▶ Work task:
Use the entries below and reproduce exactly the lines from the one containing "klaviatuuri draiverid. Ja" down to the one containing "sellised asjad. Ja", both of them included.

*** Provided records ***

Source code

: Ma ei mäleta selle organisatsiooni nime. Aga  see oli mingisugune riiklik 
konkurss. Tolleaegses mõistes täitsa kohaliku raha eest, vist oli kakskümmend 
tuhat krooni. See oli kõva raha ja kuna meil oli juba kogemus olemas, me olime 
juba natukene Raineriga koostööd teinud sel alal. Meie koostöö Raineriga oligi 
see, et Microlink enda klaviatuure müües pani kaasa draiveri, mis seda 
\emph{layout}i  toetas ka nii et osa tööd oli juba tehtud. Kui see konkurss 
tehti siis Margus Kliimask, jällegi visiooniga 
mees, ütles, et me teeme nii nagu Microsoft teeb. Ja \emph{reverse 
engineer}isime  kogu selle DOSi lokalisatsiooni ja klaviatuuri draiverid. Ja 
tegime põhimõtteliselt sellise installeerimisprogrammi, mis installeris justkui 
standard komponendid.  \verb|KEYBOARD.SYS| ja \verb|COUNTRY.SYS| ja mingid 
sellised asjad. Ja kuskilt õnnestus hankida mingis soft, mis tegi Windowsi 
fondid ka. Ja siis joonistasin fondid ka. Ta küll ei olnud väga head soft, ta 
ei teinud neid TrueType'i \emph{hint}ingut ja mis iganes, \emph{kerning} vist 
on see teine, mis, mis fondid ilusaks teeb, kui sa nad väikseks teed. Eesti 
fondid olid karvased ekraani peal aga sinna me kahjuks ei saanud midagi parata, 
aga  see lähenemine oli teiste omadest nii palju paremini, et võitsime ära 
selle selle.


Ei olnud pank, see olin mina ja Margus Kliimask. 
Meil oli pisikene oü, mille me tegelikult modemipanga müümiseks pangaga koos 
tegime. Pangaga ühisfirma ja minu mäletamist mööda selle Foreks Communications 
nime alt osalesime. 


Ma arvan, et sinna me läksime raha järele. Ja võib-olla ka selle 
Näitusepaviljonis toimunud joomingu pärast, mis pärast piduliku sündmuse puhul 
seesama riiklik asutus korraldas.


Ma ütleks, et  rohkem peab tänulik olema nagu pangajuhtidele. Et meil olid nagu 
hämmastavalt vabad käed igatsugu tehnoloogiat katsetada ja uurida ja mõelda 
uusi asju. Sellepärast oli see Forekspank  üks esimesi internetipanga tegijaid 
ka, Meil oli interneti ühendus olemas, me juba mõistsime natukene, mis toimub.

*** End of Provided records ***
*** Provided records ***

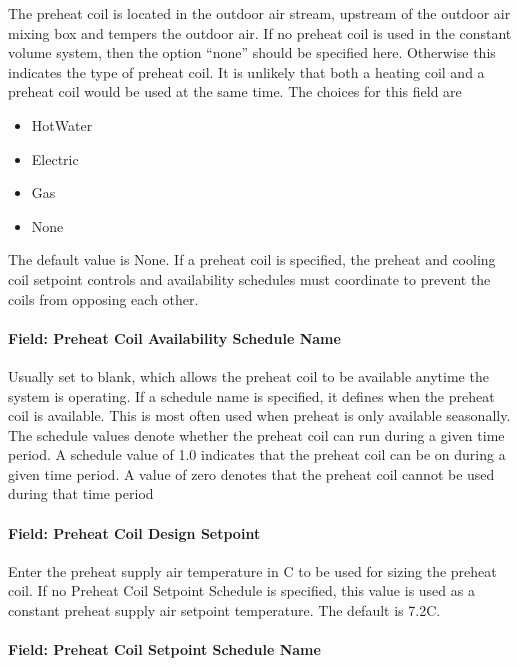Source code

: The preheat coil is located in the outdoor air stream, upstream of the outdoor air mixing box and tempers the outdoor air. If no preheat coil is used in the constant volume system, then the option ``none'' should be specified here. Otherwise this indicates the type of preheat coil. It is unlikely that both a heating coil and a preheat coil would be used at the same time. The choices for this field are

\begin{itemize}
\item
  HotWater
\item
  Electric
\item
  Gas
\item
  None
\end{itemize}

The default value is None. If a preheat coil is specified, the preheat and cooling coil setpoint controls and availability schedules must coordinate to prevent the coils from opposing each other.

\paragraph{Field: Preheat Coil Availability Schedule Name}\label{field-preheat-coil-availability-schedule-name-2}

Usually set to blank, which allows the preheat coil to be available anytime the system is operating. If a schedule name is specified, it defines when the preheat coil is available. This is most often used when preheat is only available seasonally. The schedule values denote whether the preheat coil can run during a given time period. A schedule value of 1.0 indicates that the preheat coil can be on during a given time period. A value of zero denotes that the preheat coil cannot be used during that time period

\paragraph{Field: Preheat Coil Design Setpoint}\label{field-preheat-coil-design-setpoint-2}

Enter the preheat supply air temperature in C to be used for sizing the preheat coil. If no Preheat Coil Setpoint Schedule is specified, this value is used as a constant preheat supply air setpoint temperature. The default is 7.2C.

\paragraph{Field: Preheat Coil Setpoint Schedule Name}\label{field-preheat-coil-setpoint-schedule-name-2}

*** End of Provided records ***
*** Provided records ***

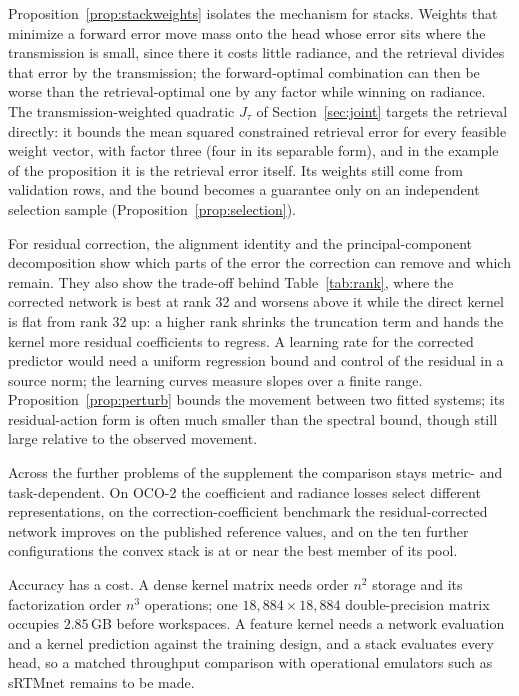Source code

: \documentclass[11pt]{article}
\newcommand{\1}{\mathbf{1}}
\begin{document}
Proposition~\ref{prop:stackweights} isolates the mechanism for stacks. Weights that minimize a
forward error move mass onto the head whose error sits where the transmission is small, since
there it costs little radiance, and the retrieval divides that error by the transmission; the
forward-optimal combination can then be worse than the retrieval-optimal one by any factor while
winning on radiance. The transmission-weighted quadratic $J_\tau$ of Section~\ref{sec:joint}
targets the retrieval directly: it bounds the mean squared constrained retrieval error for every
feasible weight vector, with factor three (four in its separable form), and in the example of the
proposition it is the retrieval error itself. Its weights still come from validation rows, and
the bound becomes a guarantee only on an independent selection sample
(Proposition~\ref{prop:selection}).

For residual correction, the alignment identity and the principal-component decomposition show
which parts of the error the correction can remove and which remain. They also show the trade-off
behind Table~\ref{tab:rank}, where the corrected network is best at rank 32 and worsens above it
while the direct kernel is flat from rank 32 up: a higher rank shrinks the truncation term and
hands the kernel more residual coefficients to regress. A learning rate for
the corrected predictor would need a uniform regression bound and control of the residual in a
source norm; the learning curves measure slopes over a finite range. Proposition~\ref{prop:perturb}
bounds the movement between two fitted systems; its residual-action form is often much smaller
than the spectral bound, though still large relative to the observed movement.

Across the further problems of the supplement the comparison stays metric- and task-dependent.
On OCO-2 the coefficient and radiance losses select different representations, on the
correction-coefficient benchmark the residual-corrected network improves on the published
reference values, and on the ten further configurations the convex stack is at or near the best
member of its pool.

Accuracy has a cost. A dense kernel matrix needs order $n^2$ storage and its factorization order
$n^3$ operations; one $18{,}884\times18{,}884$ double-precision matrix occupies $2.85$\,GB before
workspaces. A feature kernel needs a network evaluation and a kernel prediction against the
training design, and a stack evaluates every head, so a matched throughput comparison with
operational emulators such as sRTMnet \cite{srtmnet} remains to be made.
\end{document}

*** End of Provided records ***

▶ Exercise answer:
engineer}isime  kogu selle DOSi lokalisatsiooni ja klaviatuuri draiverid. Ja 
tegime põhimõtteliselt sellise installeerimisprogrammi, mis installeris justkui 
standard komponendid.  \verb|KEYBOARD.SYS| ja \verb|COUNTRY.SYS| ja mingid 
sellised asjad. Ja kuskilt õnnestus hankida mingis soft, mis tegi Windowsi 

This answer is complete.